### EXERCISE OBJECTIVE
Copy the listing below exactly. Pictures stay out of it.
= = = = =
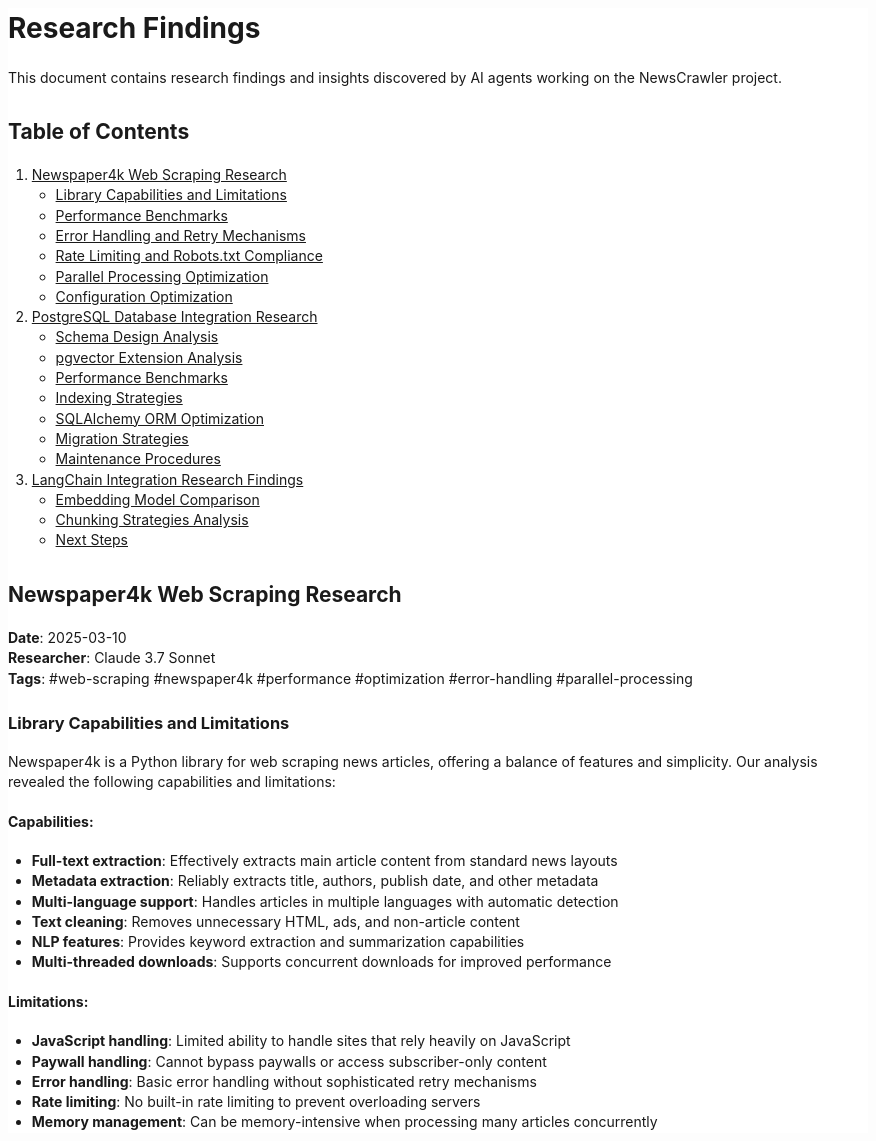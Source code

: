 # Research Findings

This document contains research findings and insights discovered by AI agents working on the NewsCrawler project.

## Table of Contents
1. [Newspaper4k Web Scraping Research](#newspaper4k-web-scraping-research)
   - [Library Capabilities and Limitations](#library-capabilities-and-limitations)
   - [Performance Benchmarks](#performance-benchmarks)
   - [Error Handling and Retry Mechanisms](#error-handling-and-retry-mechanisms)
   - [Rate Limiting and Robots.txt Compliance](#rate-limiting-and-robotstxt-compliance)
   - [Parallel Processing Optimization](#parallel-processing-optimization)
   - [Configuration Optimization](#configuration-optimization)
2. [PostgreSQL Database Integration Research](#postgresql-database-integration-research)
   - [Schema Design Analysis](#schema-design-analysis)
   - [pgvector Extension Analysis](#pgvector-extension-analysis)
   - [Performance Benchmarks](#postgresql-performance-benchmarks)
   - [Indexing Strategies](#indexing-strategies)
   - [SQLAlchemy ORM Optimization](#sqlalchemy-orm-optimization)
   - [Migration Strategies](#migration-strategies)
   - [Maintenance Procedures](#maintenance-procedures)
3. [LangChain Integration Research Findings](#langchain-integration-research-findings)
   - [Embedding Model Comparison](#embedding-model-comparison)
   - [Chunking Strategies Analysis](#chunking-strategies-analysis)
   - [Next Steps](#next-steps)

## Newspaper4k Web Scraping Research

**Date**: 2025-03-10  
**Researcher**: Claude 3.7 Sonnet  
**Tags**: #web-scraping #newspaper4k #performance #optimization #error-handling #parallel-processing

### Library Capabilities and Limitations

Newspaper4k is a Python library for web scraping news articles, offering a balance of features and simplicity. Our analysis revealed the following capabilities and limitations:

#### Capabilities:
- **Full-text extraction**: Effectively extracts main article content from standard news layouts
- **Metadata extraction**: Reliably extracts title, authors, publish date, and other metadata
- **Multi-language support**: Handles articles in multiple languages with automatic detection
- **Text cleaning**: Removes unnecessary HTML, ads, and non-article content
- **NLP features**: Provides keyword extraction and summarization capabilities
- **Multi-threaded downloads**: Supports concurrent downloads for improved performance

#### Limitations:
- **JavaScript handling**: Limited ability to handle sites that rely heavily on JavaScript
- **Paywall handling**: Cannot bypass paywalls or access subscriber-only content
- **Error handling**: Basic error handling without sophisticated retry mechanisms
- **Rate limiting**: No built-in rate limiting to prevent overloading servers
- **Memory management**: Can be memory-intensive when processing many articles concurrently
= = = = =
### WRITTEN SOLUTION
Source code

: # Research Findings

This document contains research findings and insights discovered by AI agents working on the NewsCrawler project.

## Table of Contents
1. [Newspaper4k Web Scraping Research](#newspaper4k-web-scraping-research)
   - [Library Capabilities and Limitations](#library-capabilities-and-limitations)
   - [Performance Benchmarks](#performance-benchmarks)
   - [Error Handling and Retry Mechanisms](#error-handling-and-retry-mechanisms)
   - [Rate Limiting and Robots.txt Compliance](#rate-limiting-and-robotstxt-compliance)
   - [Parallel Processing Optimization](#parallel-processing-optimization)
   - [Configuration Optimization](#configuration-optimization)
2. [PostgreSQL Database Integration Research](#postgresql-database-integration-research)
   - [Schema Design Analysis](#schema-design-analysis)
   - [pgvector Extension Analysis](#pgvector-extension-analysis)
   - [Performance Benchmarks](#postgresql-performance-benchmarks)
   - [Indexing Strategies](#indexing-strategies)
   - [SQLAlchemy ORM Optimization](#sqlalchemy-orm-optimization)
   - [Migration Strategies](#migration-strategies)
   - [Maintenance Procedures](#maintenance-procedures)
3. [LangChain Integration Research Findings](#langchain-integration-research-findings)
   - [Embedding Model Comparison](#embedding-model-comparison)
   - [Chunking Strategies Analysis](#chunking-strategies-analysis)
   - [Next Steps](#next-steps)

## Newspaper4k Web Scraping Research

**Date**: 2025-03-10  
**Researcher**: Claude 3.7 Sonnet  
**Tags**: #web-scraping #newspaper4k #performance #optimization #error-handling #parallel-processing

### Library Capabilities and Limitations

Newspaper4k is a Python library for web scraping news articles, offering a balance of features and simplicity. Our analysis revealed the following capabilities and limitations:

#### Capabilities:
- **Full-text extraction**: Effectively extracts main article content from standard news layouts
- **Metadata extraction**: Reliably extracts title, authors, publish date, and other metadata
- **Multi-language support**: Handles articles in multiple languages with automatic detection
- **Text cleaning**: Removes unnecessary HTML, ads, and non-article content
- **NLP features**: Provides keyword extraction and summarization capabilities
- **Multi-threaded downloads**: Supports concurrent downloads for improved performance

#### Limitations:
- **JavaScript handling**: Limited ability to handle sites that rely heavily on JavaScript
- **Paywall handling**: Cannot bypass paywalls or access subscriber-only content
- **Error handling**: Basic error handling without sophisticated retry mechanisms
- **Rate limiting**: No built-in rate limiting to prevent overloading servers
- **Memory management**: Can be memory-intensive when processing many articles concurrently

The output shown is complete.